▶ [Task prompt]: Scan the entries below for "used" and copy each line that holds it.

[Data extracted from a collection]
========

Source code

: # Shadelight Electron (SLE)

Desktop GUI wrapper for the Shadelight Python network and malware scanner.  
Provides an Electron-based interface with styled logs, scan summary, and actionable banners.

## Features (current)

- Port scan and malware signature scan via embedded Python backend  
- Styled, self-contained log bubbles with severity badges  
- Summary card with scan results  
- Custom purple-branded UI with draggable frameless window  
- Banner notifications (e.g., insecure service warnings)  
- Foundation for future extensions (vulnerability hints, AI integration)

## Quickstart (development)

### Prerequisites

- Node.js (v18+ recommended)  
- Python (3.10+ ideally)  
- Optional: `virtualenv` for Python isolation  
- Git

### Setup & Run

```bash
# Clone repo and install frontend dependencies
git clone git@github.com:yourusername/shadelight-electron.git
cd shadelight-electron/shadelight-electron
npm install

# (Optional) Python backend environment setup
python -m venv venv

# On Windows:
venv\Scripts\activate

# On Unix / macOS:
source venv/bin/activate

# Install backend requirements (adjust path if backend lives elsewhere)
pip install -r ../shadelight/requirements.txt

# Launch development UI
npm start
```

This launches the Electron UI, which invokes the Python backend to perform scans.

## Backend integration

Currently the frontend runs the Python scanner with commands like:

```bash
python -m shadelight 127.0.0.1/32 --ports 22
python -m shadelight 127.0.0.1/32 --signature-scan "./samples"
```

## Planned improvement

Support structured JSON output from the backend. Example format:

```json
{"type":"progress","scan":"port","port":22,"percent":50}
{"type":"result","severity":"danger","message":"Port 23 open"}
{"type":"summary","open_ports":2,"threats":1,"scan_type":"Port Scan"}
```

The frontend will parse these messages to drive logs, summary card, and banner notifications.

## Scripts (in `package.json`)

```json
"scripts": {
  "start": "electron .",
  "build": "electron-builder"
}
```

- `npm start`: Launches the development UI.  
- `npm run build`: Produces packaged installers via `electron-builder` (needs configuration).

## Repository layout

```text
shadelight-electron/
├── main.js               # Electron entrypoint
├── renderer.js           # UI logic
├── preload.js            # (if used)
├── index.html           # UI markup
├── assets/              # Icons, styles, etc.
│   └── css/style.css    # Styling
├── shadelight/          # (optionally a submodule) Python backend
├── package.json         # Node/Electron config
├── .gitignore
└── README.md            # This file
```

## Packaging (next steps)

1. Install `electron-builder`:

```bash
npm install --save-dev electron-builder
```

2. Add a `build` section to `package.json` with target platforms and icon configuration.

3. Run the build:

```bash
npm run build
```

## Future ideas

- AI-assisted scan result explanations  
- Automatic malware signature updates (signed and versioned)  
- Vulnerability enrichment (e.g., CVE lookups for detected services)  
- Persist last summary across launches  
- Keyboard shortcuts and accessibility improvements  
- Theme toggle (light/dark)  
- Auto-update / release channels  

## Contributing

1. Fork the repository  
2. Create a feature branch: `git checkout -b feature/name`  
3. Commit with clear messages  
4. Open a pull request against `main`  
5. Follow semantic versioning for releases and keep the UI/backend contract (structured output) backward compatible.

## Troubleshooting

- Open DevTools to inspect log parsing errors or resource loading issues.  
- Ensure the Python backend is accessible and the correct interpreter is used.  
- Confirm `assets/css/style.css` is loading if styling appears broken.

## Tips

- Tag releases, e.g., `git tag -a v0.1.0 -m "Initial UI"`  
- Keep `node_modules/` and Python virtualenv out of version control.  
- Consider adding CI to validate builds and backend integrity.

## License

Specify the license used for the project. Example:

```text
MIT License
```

========

▶ [Reply]:
├── preload.js            # (if used)
- Ensure the Python backend is accessible and the correct interpreter is used.  
Specify the license used for the project. Example:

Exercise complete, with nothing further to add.